India at the Crossroads:
Seizing Opportunity in a Post-Globalization World | Part 2.0 of Trump Tariffs
The headlines (and Social Media) are screaming “Trump!!” “Trade War,” “OMG” “U.S. Markets Tanking.” And they are also memeing, to be fair. Which is essential in these times.
Funny.
The Trump Derangement Syndrome has surely made everyone pull their hair once again - but what if the chaos that looks self-inflicted... isn’t entirely?
Just scratch beneath the surface, and you’ll see this may be less about domestic pain and more about external pressure - a slow, calculated economic ambush aimed squarely at China, with a side of resentment towards Europe (especially France), for hiding behind the dollar while outsourcing both their security and monetary pain to the U.S.
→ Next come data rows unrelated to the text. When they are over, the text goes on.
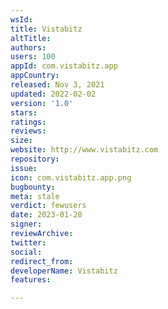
 ```yaml
---
wsId: 
title: Vistabitz
altTitle: 
authors: 
users: 100
appId: com.vistabitz.app
appCountry: 
released: Nov 3, 2021
updated: 2022-02-02
version: '1.0'
stars: 
ratings: 
reviews: 
size: 
website: http://www.vistabitz.com
repository: 
issue: 
icon: com.vistabitz.app.png
bugbounty: 
meta: stale
verdict: fewusers
date: 2023-01-28
signer: 
reviewArchive: 
twitter: 
social: 
redirect_from: 
developerName: Vistabitz
features: 

---
```


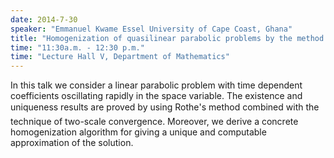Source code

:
 ```yaml
---
date: 2014-7-30
speaker: "Emmanuel Kwame Essel University of Cape Coast, Ghana"
title: "Homogenization of quasilinear parabolic problems by the method of Rothe and two scale convergence"
time: "11:30a.m. - 12:30 p.m." 
time: "Lecture Hall V, Department of Mathematics"
---
```

In this talk we consider a linear parabolic problem with time dependent
coefficients oscillating rapidly in the space variable. The existence and
uniqueness results are proved by using Rothe&#146;'s method combined with
the technique of two-scale convergence. Moreover, we derive a concrete
homogenization algorithm for giving a unique and computable approximation
of the solution.
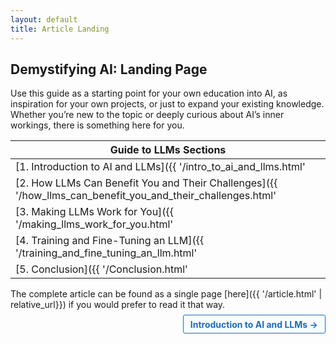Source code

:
 ```yaml
---
layout: default
title: Article Landing
---
```

## Demystifying AI: Landing Page

Use this guide as a starting point for your own education into AI, as inspiration for your own projects, or just to expand your existing knowledge. Whether you’re new to the topic or deeply curious about AI’s inner workings, there is something here for you. 

| Guide to LLMs Sections |  
| ----------- |  
| [1. Introduction to AI and LLMs]({{ '/intro_to_ai_and_llms.html' | relative_url}}) |  
| [2. How LLMs Can Benefit You and Their Challenges]({{ '/how_llms_can_benefit_you_and_their_challenges.html' | relative_url}}) |  
| [3. Making LLMs Work for You]({{ '/making_llms_work_for_you.html' | relative_url}}) |
| [4. Training and Fine-Tuning an LLM]({{ '/training_and_fine_tuning_an_llm.html' | relative_url}}) |  
| [5. Conclusion]({{ '/Conclusion.html' | relative_url}}) |  

The complete article can be found as a single page [here]({{ '/article.html' | relative_url}}) if you would prefer to read it that way.

<p style="text-align:right;">
    <a href="{{ '/intro_to_ai_and_llms.html' | relative_url }}" style="padding: 0.4em 0.8em; border: 1px solid #1e6bb8; color: #1e6bb8; text-decoration: none; border-radius: 3px; font-weight: bold;">Introduction to AI and LLMs →</a>
</p>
In Part 1, I wrote about how America - the empire that built the global playbook - has now flipped the board mid-game, accusing others of cheating at a game it created.
I’ve war-gamed this scenario in my head (and let’s be honest, with a few late-night YouTube rabbit holes featuring Geopolitical/Macro gurus who the world thinks were probably bullied at school) - and hey, I know I could get disowned and kicked out of my (small) tribe too.
Yeah. I’ll just say it - I really think the U.S. has just attacked China.
Just… not your classic guns-and-boots-on-ground kind. While the world stares at Wall Street, what if the real target was the factory floor of the Dragon?
“Oh, but the judiciary will pull this executive order down… it’s illegal!”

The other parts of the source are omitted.